As I make plans for the new year, “Destination Reading” is a top priority in 2025: something I want to build other goals around to support reading and book-focused travel.
One of my goals is to make progress visiting public libraries. I want to explore as many libraries as I possibly can going forward, in as many different places as possible.
Is 2025 going to be the year I check off dozens of libraries?
Probably not.
Two people in our immediate family are coming to the end of their lives, so my bookworm introvert travel adventures are probably going to have to take a backseat to death and dying and the practical necessities I need to bone up on making secure in my own midlife, and for the sake of my wife working way too much overtime.
Right now I’m browsing google maps, looking at libraries along the way of a road trip I’m taking my elderly mom on soon to visit her friend who is also declining rapidly; this may be the last time they spend with each other on this plane or whatever you want to call it. While they are hanging out I want to be prepared to check out at least one new-to-me public library in the vicinity.
As I look at these libraries and consider them as individual spots within a huge catalog of libraries in this nation and continent, I’m realizing that the more of them I visit, the more they are going to start looking the same. The more they will probably begin to blur together. How am I going to keep them separate in my memories? I mean … if they all wind up feeling the same, is there really a purpose in trying to visit as many of them as I can?
So far in life I haven’t really gone to all that many libraries so it’s pretty easy for me to recall each one I’ve been to and things that make them distinctive: what city they are located in, why I wound up there in the first place, and their layout, vibes, and special features. But if I start going to more places, traveling exactly as the introvert bookworm destination reader I want to be, with visiting libraries as my “thing”, I might want to have a structured plan for what I want to consistently note with each library I visit.
Writing this, I’m second-guessing myself and this desire I’m having right now to create a system for how I approach each new library I visit; maybe it’s best to just wander and let the journey I take through libraries evolve organically. Maybe making a system or a procedure will suck all of the magic out of visiting libraries. Maybe I’m supposed to begin experiencing libraries as all part of one same Universal Library – maybe that is the spiritual beauty I want to experience through this lifelong adventure of going through a long list of libraries I aim to tick off.

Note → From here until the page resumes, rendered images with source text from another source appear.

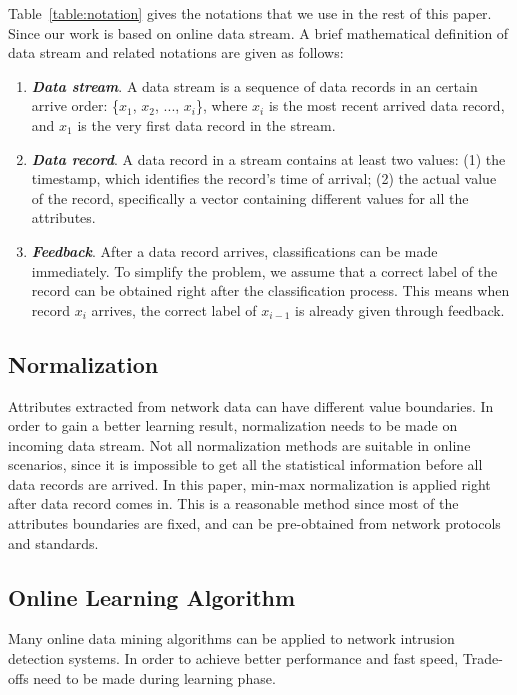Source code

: \documentclass[runningheads]{llncs}
\begin{document}
	Table~\ref{table:notation} gives the notations that we use in the rest of this paper. Since our work is based on online data stream. A brief mathematical definition of data stream and related notations are given as follows:
	
	\begin{enumerate}
		\item \textbf{\textit{Data stream}}. A data stream is a sequence of data records in an certain arrive order: \big\{$x_1$, $x_2$, ..., $x_i$\big\}, where $x_i$ is the most recent arrived data record, and $x_1$ is the very first data record in the stream.
		\item \textbf{\textit{Data record}}. A data record in a stream contains at least two values: (1) the timestamp, which identifies the record's time of arrival; (2) the actual value of the record, specifically a vector containing different values for all the attributes.
		\item \textbf{\textit{Feedback}}. After a data record arrives, classifications can be made immediately. To simplify the problem, we assume that a correct label of the record can be obtained right after the classification process. This means when record $x_i$ arrives, the correct label of $x_{i-1}$ is already given through feedback.
	\end{enumerate}
	
	\subsection{Normalization}
	Attributes extracted from network data can have different value boundaries. In order to gain a better learning result, normalization needs to be made on incoming data stream. Not all normalization methods are suitable in online scenarios, since it is impossible to get all the statistical information before all data records are arrived. In this paper, min-max normalization is applied right after data record comes in. This is a reasonable method since most of the attributes boundaries are fixed, and can be pre-obtained from network protocols and standards.
	
	\subsection{Online Learning Algorithm}
	Many online data mining algorithms can be applied to network intrusion detection systems. In order to achieve better performance and fast speed, Trade-offs need to be made during learning phase.
	
\end{document}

I know I want to make note of the landscape around and touching each library. Whether there is a garden … anything growing on the land the library sits on. How far the tendrils of sanctuary extend from the main building. At what point you know you are “at the library” before you have actually stepped inside.
Right now I am thinking of a library I went to this year in a faraway place I hadn’t ever intended to travel to. I went there because of an extraordinary celestial event, with no time or intention set aside for exploring libraries. But I happened to be walking by this big library, and the doors opened to me … so I went inside.

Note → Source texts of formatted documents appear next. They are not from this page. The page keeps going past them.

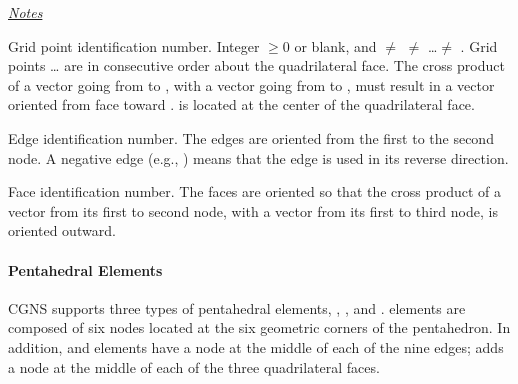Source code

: {{{\bigskip

\uline{\textit{Notes}}%
\begin{Ventryi}{}
   \item [\fort{N1,\ldots,N14}]
         Grid point identification number.
         Integer $\ge 0$ or blank, and  $\ne$ 
         $\ne$ \ldots $\ne$ .
         Grid points \ldots{} are in consecutive order about
         the quadrilateral face.
         The cross product of a vector going from  to ,
         with a vector going from  to , must result in a
         vector oriented from face  toward .
          is located at the center of the quadrilateral face.
   \item [\fort{E1,\ldots,E8}]
         Edge identification number.
         The edges are oriented from the first to the second node.
         A negative edge (e.g., ) means that the edge is used in
         its reverse direction.
   \item [\fort{F1,\ldots,F5}]
         Face identification number.
         The faces are oriented so that the cross product of a vector
         from its first to second node, with a vector from its first to
         third node, is oriented outward.
\end{Ventryi}

\paragraph{Pentahedral Elements}
CGNS supports three types of pentahedral elements, ,
, and .
 elements are composed of six nodes located at the
six geometric corners of the pentahedron.
In addition,  and  elements have a node
at the middle of each of the nine edges;  adds a
node at the middle of each of the three quadrilateral faces.

}}}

I’d only been standing in the high-ceilinged library lobby for a moment, absorbing the posted resources and a few people making use of them, when a security guard demanded to know what I was doing there.
I had trespassed on the library while it was closed.
But I did go to that library. I can feel and smell the colors and the space of it now, eight months later. Even the limited amount of time I was there and what little of its space I penetrated. It invited me in, and it held me for a minute even as it let me know it was not for me: not on that day, at that time. But it is a library and it is there. It is there for those people, and they need it. I was there for a minute and I walked all around and around it and read the words on it and listened to the music it was playing.
Maybe that is why I do not want too much of a plan. I might still be going places I don’t really want to go all that much, for reasons that are not just to collect what I have on my own personal pre-formed lists. Because my mom needs someone to drive her to say goodbye to her friend. Because the sun may be eclipsed by the moon for four minutes and I might be lucky enough to go to Dallas: glad for it. Because The Library is a sanctuary that is not always open. And in 2025 we may begin to see public libraries and a whole lot of sanctuaries set on fire and shut down and closed and who even knows. Who really fucking knows.
I started watching a documentary about a book-writing book-lover and his library. In Italian he said something about Dante saying something like God is a library.
I’ve never read Dante and I don’t speak Italian but I am sure this is true.
How much of a plan do we really need when we step into the embodied God?